Friday, 28 August 2015

Saint Augustine - 28 August


As Dominicans we mention three saints in our formula of profession, Mary, Dominic and Augustine. Of course if the provincial of the day or the Master of the Order turns out to be a saint then we mention one or two more, but we are unlikely to be around to see them raised to the glories of the altar.

We make profession according to the rule of Blessed Augustine. It is the first part of the contract we make with each other in the Order, to live together according to this rule, one of the shortest of the monastic rules and the one chosen by St Dominic for his new community of brothers. Just as Augustine, as someone has put it, ‘exceeds all other theologians in the consistency and clarity with which he makes caritas, love, the focal point of the Christian life, so too the whole of life in the religious community that lives by his rule is to be a living expression of Christian love’.

Love which remains forever is to prevail in everything, the Rule says in its fifth chapter.
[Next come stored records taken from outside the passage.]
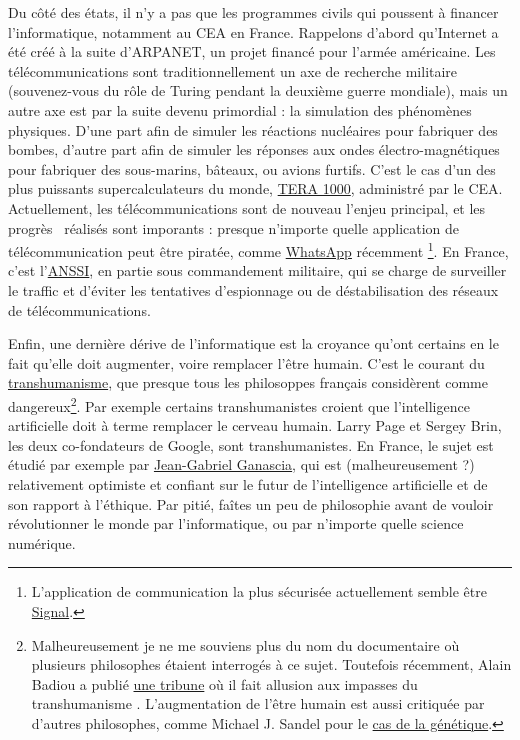 \documentclass[10pt]{article}
\begin{document}
Du côté des états, il n'y a pas que les programmes civils qui poussent à financer l'informatique, notamment au CEA en France.
Rappelons d'abord qu'Internet a été créé à la suite d'ARPANET, un projet financé pour l'armée américaine. Les télécommunications
sont traditionnellement un axe de recherche militaire (souvenez-vous du rôle de Turing pendant la deuxième guerre mondiale),
mais un autre axe est par la suite devenu primordial : la simulation des phénomènes physiques. D'une part afin de simuler les réactions
nucléaires pour fabriquer des bombes, d'autre part afin de simuler les réponses aux ondes électro-magnétiques pour fabriquer
des sous-marins, bâteaux, ou avions furtifs. C'est le cas d'un des plus puissants supercalculateurs du monde,
\href{https://fr.wikipedia.org/wiki/TERA-1000}{TERA 1000}, administré par le CEA. Actuellement, les télécommunications sont de nouveau
l'enjeu principal, et les \og progrès \fg~réalisés sont imporants : presque n'importe quelle application de télécommunication peut être
piratée, comme
\href{https://www.lemonde.fr/pixels/article/2019/05/14/une-faille-de-securite-de-whatsapp-utilisee-pour-installer-un-logiciel-espion-israelien_5461861_4408996.html}{WhatsApp}
récemment \footnote{L'application de communication la plus sécurisée actuellement semble être \href{https://signal.org/fr/}{Signal}.}.
En France, c'est l'\href{https://www.ssi.gouv.fr/}{ANSSI}, en partie sous commandement militaire, qui se charge de surveiller le traffic et d'éviter les tentatives d'espionnage
ou de déstabilisation des réseaux de télécommunications.


Enfin, une dernière dérive de l'informatique est la croyance qu'ont certains en
le fait qu'elle doit augmenter, voire remplacer l'être humain. C'est le courant du \href{https://fr.wikipedia.org/wiki/Transhumanisme}{transhumanisme},
que presque tous les philosoppes français considèrent comme dangereux\footnote{
  Malheureusement je ne me souviens plus du nom du documentaire où plusieurs philosophes étaient interrogés à ce sujet.
  Toutefois récemment, Alain Badiou a publié
  \href{https://www.lemonde.fr/series-d-ete-2018-long-format/article/2018/07/26/le-capitalisme-seul-responsable-de-l-exploitation-destructrice-de-la-nature_5336333_5325928.html?xtmc=badiou_capitalisme&xtcr=1}{une tribune}
  où il fait allusion aux \og impasses du transhumanisme \fg.
  L'augmentation de l'être humain est aussi critiquée par d'autres philosophes, comme Michael J. Sandel
  pour le \href{https://www.theatlantic.com/magazine/archive/2004/04/the-case-against-perfection/302927/}{cas de la génétique}.
}.
Par exemple certains transhumanistes croient que l'intelligence artificielle
doit à terme remplacer le cerveau humain.
Larry Page et Sergey Brin, les deux co-fondateurs de Google, sont transhumanistes.
En France, le sujet est étudié par exemple par \href{https://fr.wikipedia.org/wiki/Jean-Gabriel_Ganascia}{Jean-Gabriel Ganascia},
qui est (malheureusement ?) relativement optimiste et confiant sur le futur de l'intelligence artificielle et de son rapport à l'éthique.
Par pitié, faîtes un peu de philosophie avant de vouloir révolutionner le monde par l'informatique, ou par n'importe quelle science numérique.
\end{document}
The opening statement of the Rule – at least in the Latin edition of our Constitutions: in the recent English translation this first sentence has disappeared – is that before all else we are to love God and then our neighbour, for these are the chief commandments given to us. So the first thing our rule asks of us is nothing more, and nothing less, than observance of the great commandment in which Jesus summarised the whole of the law.
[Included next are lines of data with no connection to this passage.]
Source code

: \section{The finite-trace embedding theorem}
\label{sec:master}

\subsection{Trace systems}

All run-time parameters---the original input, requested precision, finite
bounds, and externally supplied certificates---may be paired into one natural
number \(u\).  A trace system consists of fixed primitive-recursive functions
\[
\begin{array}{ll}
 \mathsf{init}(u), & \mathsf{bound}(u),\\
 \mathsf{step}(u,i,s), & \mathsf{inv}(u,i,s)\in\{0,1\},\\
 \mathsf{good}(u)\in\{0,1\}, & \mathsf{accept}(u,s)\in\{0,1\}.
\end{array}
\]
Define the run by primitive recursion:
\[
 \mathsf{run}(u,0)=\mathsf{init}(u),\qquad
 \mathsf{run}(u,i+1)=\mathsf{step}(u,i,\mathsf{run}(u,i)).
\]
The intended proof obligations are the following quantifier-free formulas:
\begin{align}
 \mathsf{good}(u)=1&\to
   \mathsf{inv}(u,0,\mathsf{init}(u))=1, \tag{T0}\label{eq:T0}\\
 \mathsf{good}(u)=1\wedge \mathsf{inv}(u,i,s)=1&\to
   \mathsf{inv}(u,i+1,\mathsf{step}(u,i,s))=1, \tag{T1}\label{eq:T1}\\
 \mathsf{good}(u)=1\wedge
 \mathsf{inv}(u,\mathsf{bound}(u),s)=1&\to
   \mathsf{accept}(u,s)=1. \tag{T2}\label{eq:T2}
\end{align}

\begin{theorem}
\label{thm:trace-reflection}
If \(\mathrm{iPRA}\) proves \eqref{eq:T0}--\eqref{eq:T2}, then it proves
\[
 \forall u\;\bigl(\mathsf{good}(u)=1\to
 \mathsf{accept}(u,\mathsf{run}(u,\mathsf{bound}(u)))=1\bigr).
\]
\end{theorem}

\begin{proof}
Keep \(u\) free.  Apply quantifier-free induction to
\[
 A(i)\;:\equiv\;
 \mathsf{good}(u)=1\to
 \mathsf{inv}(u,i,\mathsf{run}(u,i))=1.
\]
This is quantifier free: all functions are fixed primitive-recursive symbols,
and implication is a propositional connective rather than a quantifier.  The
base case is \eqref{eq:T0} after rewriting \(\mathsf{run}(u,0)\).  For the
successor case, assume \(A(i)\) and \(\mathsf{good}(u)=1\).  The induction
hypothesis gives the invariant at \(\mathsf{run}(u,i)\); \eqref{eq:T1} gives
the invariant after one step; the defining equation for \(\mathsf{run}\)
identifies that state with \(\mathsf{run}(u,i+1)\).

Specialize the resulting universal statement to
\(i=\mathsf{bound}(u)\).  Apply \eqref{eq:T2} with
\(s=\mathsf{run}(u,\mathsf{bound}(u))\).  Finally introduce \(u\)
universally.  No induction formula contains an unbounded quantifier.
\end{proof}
Augustine’s moral theology is centred on charity, love. His understanding of the cardinal virtues of prudence, justice, temperance and fortitude is that they are different expressions of love. In different situations and circumstances what is asked of love is that it be just or temperate, prudent or courageous, but it is all basically love. It is as if he sides with Socrates in agreeing that there is one fundamental virtue to which all others can be reduced, wisdom for Socrates now baptised to become caritas or love for St Augustine.

In his commentary on the first letter of John, Augustine at one point says ‘love and do what you will’. Sometimes people assume that he must have said ‘love God and do what you will’ but he actually says ‘love and do what you will’. Of course he meant that one who loves truly must end up loving God and neighbour. ‘Let love’s root be within you’ is how he concludes this section of his homily (In I John VII.8), ‘and from that root nothing but good can spring’. Because St John says in that first letter that God is love, Augustine concluded that love is the surest guide and the most reliable criterion for us in seeking to follow Christ. He was convinced that love in the true sense is from God and leads to God.
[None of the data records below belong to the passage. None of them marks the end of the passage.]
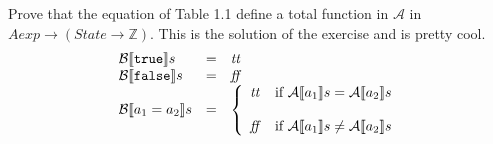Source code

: \documentclass[
10pt, %
a4paper, %
oneside, %
headinclude,footinclude, %
BCOR5mm, %
]{scrartcl}
\begin{document}
\maketitle 
\setcounter{tocdepth}{3} 
\setcounter{secnumdepth}{0}
\tableofcontents 

\newpage 

{Prove that the equation of Table 1.1 define a total function in $\mathcal{A}$ in $Aexp \rightarrow (State \rightarrow \mathbb{Z})$.}
{
 This is the solution of the exercise and is pretty cool.
  $$
  \begin{array}{lll}
  \B{\synTrue} & = & \semTrue \\
  \B{\synFalse} & = & \semFalse \\ 
  \B{a_1 = a_2} & = & \caseFun{\semTrue}{\A{a_1} = \A{a_2}}{\semFalse}{\A{a_1} \neq \A{a_2}}\\
  \end{array}
  $$
}
\end{document}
It was their life of love together that impressed Augustine when he visited Christian religious communities soon after his conversion. He writes of them that: 

Love before all else is practised there. It is the norm for food and speech, dress and one’s entire behaviour. All are united in a single love, all breathe a single love. An offence against love is regarded as an offence against God; anything that is opposed to love is rejected and cast out; if anything offends against love, it is not allowed to remain for even a day. For they know that love is so emphasised by Christ and the apostles that if it is lacking, everything else is in vain, and if it is present everything else is made perfect (The Catholic Way of Life, 33.7). 

The Rule by which we live is very practical too in matters of food and clothing, work and companionship, and all at the service of love. For Augustine love is the rule of faith both in matters of doctrine and in matters of practice. Echoing 1 Corinthians 13 he says: 

All may sign themselves with the sign of Christ, all may answer Amen, all may sing Alleluia, all may receive baptism and enter the church … the difference between the children of God and the children of Satan is love alone. Those who possess love are born of God. Those who do not possess it are not born of God … Without it everything else is useless, no matter what you have; it suffices by itself, even if you have nothing else (On I John 5.7). 

This brings home to us even more sharply what Paul teaches in 1 Corinthians 13: I may sign myself with the sign of the cross, I may answer Amen and sing Alleluia, I may receive baptism and enter the church, I may even take vows of religion and promise to live according to the rule of Blessed Augustine and the institutes of the Friars Preachers – but if I am without love then I gain nothing and I am nothing.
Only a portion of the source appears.